Après une trêve de quelques jours, l’opposition guinéenne a remis le couvert le 19 février 2020, en appelant ses militants à reprendre du service dans la rue, dans le cadre de la mobilisation « massive » et «illimitée » qu’elle a lancée pour faire barrage aux velléités de modification constitutionnelle du président Alpha Condé à l’effet de s’ouvrir les portes d’un troisième mandat à la tête de l’État.
Cela, en pleine campagne électorale pour les élections législatives et référendaires couplées du 1er mars prochain qu’elle a, du reste, décidé de boycotter en signe de protestation d’une part, et dont elle se promet d’empêcher la tenue d’autre part.
Une situation qui augure d’un regain de tensions dans ce pays où les manifestations de rue ont tendance à se terminer presque toujours dans le sang. En effet, après les trois morts, le mois dernier, des échauffourées ont éclaté hier, entre manifestants et forces de l’ordre. Et dans la foulée, la députée Djessira Traoré, en campagne contre le référendum, a été brièvement interpellée. Que nous réservent donc, les jours à venir ? La Guinée se dirige-t-elle vers le précipice ? Bien malin qui saurait répondre à ces questions.
En attendant, c’est l’inquiétude dans certains milieux au point que la France, sortant de sa réserve diplomatique au risque d’essuyer les critiques des souverainistes et autres panafricanistes, a donné de la voix pour appeler à l’apaisement. C’est dire si la situation en Guinée, est devenue très préoccupante. Et tout porte à croire que loin de s’acheminer vers la recherche d’un compromis pour désamorcer la crise, les protagonistes sont en train de se rejeter la balle, en s’accusant mutuellement.

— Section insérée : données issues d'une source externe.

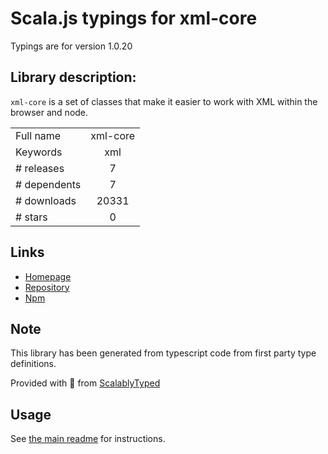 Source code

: 
# Scala.js typings for xml-core

Typings are for version 1.0.20

## Library description:
`xml-core` is a set of classes that make it easier to work with XML within the browser and node.

|                    |                 |
| ------------------ | :-------------: |
| Full name          | xml-core |
| Keywords           | xml |
| # releases         | 7 |
| # dependents       | 7 |
| # downloads        | 20331 |
| # stars            | 0 |

## Links
- [Homepage](https://github.com/PeculiarVentures/xml-core.git#readme)
- [Repository](https://github.com/PeculiarVentures/xml-core)
- [Npm](https://www.npmjs.com/package/xml-core)
    


## Note
This library has been generated from typescript code from first party type definitions.

Provided with :purple_heart: from [ScalablyTyped](https://github.com/oyvindberg/ScalablyTyped)

## Usage
See [the main readme](../../readme.md) for instructions.


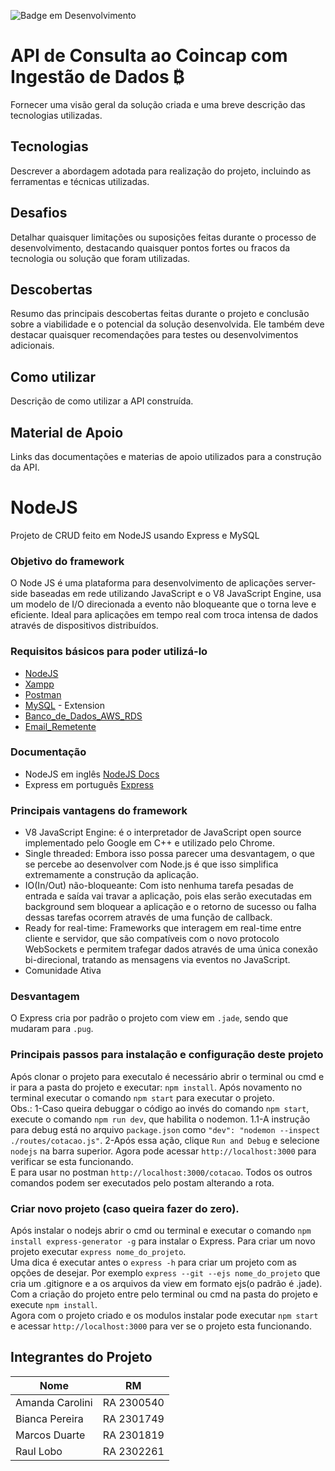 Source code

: ![Badge em Desenvolvimento](http://img.shields.io/static/v1?label=STATUS&message=EM%20DESENVOLVIMENTO&color=GREEN&style=for-the-badge)

# API de Consulta ao Coincap com Ingestão de Dados ₿

Fornecer uma visão geral da solução criada  e uma breve descrição das tecnologias utilizadas.

## Tecnologias

Descrever a abordagem adotada para realização do projeto, incluindo as ferramentas e técnicas utilizadas.

## Desafios 

Detalhar quaisquer limitações ou suposições feitas durante o processo de desenvolvimento, destacando quaisquer pontos fortes ou fracos da tecnologia ou solução que foram utilizadas.

## Descobertas

Resumo das principais descobertas feitas durante o projeto e conclusão sobre a viabilidade e o potencial da solução desenvolvida. Ele também deve destacar quaisquer recomendações para testes ou desenvolvimentos adicionais.

## Como utilizar

Descrição de como utilizar a API construída.

## Material de Apoio

Links das documentações e materias de apoio utilizados para a construção da API.

# NodeJS
Projeto de CRUD feito em NodeJS usando Express e MySQL

### Objetivo do framework
O Node JS é uma plataforma para desenvolvimento de aplicações server-side baseadas em rede utilizando JavaScript e o V8 JavaScript Engine, usa um modelo de I/O direcionada a evento não bloqueante que o torna leve e eficiente.
Ideal para aplicações em tempo real com troca intensa de dados através de dispositivos distribuídos.<br>

### Requisitos básicos para poder utilizá-lo
* [NodeJS](https://nodejs.org)
* [Xampp](https://www.apachefriends.org)
* [Postman](https://www.getpostman.com)
* [MySQL](https://database-client.com/#/home) - Extension
* [Banco_de_Dados_AWS_RDS](mba-es25.cwudjjjzg4mm.sa-east-1.rds.amazonaws.com)
* [Email_Remetente](alertabitcoincap@outlook.com)


### Documentação
* NodeJS em inglês [NodeJS Docs](https://nodejs.org/en/docs/)  <br>
* Express em português [Express](http://expressjs.com/pt-br/)

### Principais vantagens do framework
* V8 JavaScript Engine: é o interpretador de JavaScript open source implementado pelo Google em C++ e utilizado pelo Chrome.<br>
* Single threaded: Embora isso possa parecer uma desvantagem, o que se percebe ao desenvolver com Node.js é que isso simplifica extremamente a construção da aplicação. <br>
* IO(In/Out) não-bloqueante: Com isto nenhuma tarefa pesadas de entrada e saída vai travar a aplicação,
pois elas serão executadas em background sem bloquear a aplicação e o retorno de sucesso
ou falha dessas tarefas ocorrem através de uma função de callback.<br>
* Ready for real-time: Frameworks que interagem em real-time entre cliente e servidor, que são compatíveis com o novo protocolo WebSockets 
e permitem trafegar dados através de uma única conexão bi-direcional,
tratando as mensagens via eventos no JavaScript. <br>
* Comunidade Ativa

### Desvantagem
O Express cria por padrão o projeto com view em `.jade`, sendo que mudaram para `.pug`.

### Principais passos para instalação e configuração deste projeto
Após clonar o projeto para executalo é necessário abrir o terminal ou cmd e ir para a pasta do projeto e executar: `npm install`. 
Após novamento no terminal executar o comando `npm start` para executar o projeto. <br>
Obs.: 
    1-Caso queira debuggar o código ao invés do comando `npm start`, execute o comando `npm run dev`, que habilita o nodemon.
        1.1-A instrução para debug está no arquivo `package.json` como ` "dev": "nodemon --inspect ./routes/cotacao.js" `.
    2-Após essa ação, clique `Run and Debug` e selecione `nodejs` na barra superior.
Agora pode acessar `http://localhost:3000` para verificar se esta funcionando. <br>
E para usar no postman `http://localhost:3000/cotacao`.
Todos os outros comandos podem ser executados pelo postam alterando a rota.

### Criar novo projeto (caso queira fazer do zero).
Após instalar o nodejs abrir o cmd ou terminal e executar o comando `npm install express-generator -g` para instalar o Express. 
Para criar um novo projeto executar `express nome_do_projeto`. <br>
Uma dica é executar antes o `express -h` para criar um projeto com as opções de desejar. 
Por exemplo `express --git --ejs nome_do_projeto` que cria um .gitignore e a os arquivos da view em formato ejs(o padrão é .jade). <br>
Com a criação do projeto entre pelo terminal ou cmd na pasta do projeto e execute `npm install`. <br>
Agora com o projeto criado e os modulos instalar pode executar `npm start` e acessar `http://localhost:3000` 
para ver se o projeto esta funcionando.

## Integrantes do Projeto

Nome | RM
----  | --------
Amanda Carolini | RA 2300540 
Bianca Pereira | RA 2301749
Marcos Duarte | RA 2301819
Raul Lobo | RA 2302261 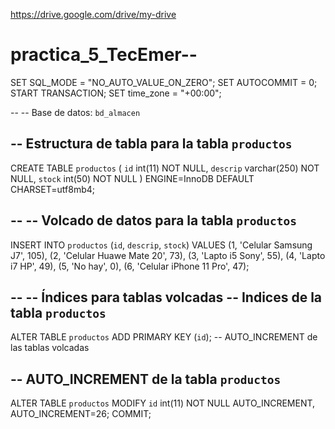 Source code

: https://drive.google.com/drive/my-drive

# practica_5_TecEmer-- 

SET SQL_MODE = "NO_AUTO_VALUE_ON_ZERO";
SET AUTOCOMMIT = 0;
START TRANSACTION;
SET time_zone = "+00:00";

--
-- Base de datos: `bd_almacen`

-- Estructura de tabla para la tabla `productos`
--
CREATE TABLE `productos` (
  `id` int(11) NOT NULL,
  `descrip` varchar(250) NOT NULL,
  `stock` int(50) NOT NULL
) ENGINE=InnoDB DEFAULT CHARSET=utf8mb4;

--
-- Volcado de datos para la tabla `productos`
--

INSERT INTO `productos` (`id`, `descrip`, `stock`) VALUES
(1, 'Celular Samsung J7', 105),
(2, 'Celular Huawe Mate 20', 73),
(3, 'Lapto i5 Sony', 55),
(4, 'Lapto i7 HP', 49),
(5, 'No hay', 0),
(6, 'Celular iPhone 11 Pro', 47);

--
-- Índices para tablas volcadas
-- Indices de la tabla `productos`
--
ALTER TABLE `productos`
  ADD PRIMARY KEY (`id`);
-- AUTO_INCREMENT de las tablas volcadas

-- AUTO_INCREMENT de la tabla `productos`
--
ALTER TABLE `productos`
  MODIFY `id` int(11) NOT NULL AUTO_INCREMENT, AUTO_INCREMENT=26;
COMMIT;
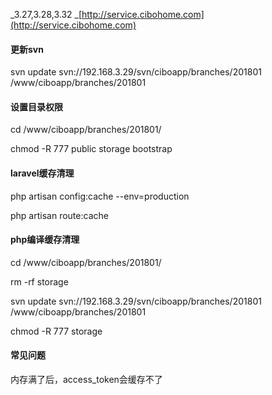 _3.27,3.28,3.32 _[http://service.cibohome.com](http://service.cibohome.com)

#### 更新svn

svn update svn://192.168.3.29/svn/ciboapp/branches/201801 /www/ciboapp/branches/201801

#### 设置目录权限

cd /www/ciboapp/branches/201801/

chmod -R 777 public storage bootstrap

#### laravel缓存清理

php artisan config:cache  --env=production

php artisan route:cache

#### php编译缓存清理

cd /www/ciboapp/branches/201801/

rm -rf storage

svn update svn://192.168.3.29/svn/ciboapp/branches/201801 /www/ciboapp/branches/201801

chmod -R 777 storage

#### 常见问题

内存满了后，access\_token会缓存不了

C’est ce que l’on est porté à croire quand le pouvoir accuse ouvertement l’opposition de visées putschistes.
De même, quand cette dernière voit derrière l’arrestation d’un policier, accusé d’utilisation abusive d’une arme létale lors d’une opération de maintien d’ordre, de la poudre de perlimpinpin destinée à polir l’image d’un régime aux abois et aux antipodes de la démocratie, il y a des raisons de croire que la confiance est totalement rompue entre les deux camps.
C’est là que du haut de ses 80 ans révolus, le président Condé devrait avoir la sagesse de clarifier la situation par un renoncement public et sans aucune ambigüité, au troisième mandat dont on lui prête l’intention et qui pourrit l’atmosphère sociopolitique depuis plusieurs mois dans son pays. Mais le chef de l’État guinéen est-il capable d’un tel sursaut patriotique ?
Pour le moment, il n’en donne pas l’impression. Au contraire, tout, dans l’attitude du Professeur, tend à prouver qu’il faudra bien plus que des marches pour venir à bout de son obstination à vouloir se maintenir contre vents et marées à la tête de l’État guinéen.
C’est pourquoi, tout en maintenant la pression, l’opposition guinéenne doit savoir discipliner ses militants dans ce bras de fer avec le pouvoir, pour éviter de prêter le flanc à la répression qui apparaît comme l’arme fatale dont le régime Condé compte user pour venir à bout des manifestants. Elle doit aussi éviter de tomber dans le schéma togolais qui a vu le régime du président Faure Gnassingbé plier sous le poids des manifestations de l’opposition sans jamais rompre, pour revenir encore plus fort.
En tout état de cause, si l’opposition guinéenne peut se permettre de perdre la bataille des législatives dont le processus est déjà engagé, elle n’a pas le droit de perdre le combat contre la patrimonialisation du pouvoir qui semble tenter le locataire du palais Sékoutouréya. Il y va du triomphe de la démocratie dans ce pays.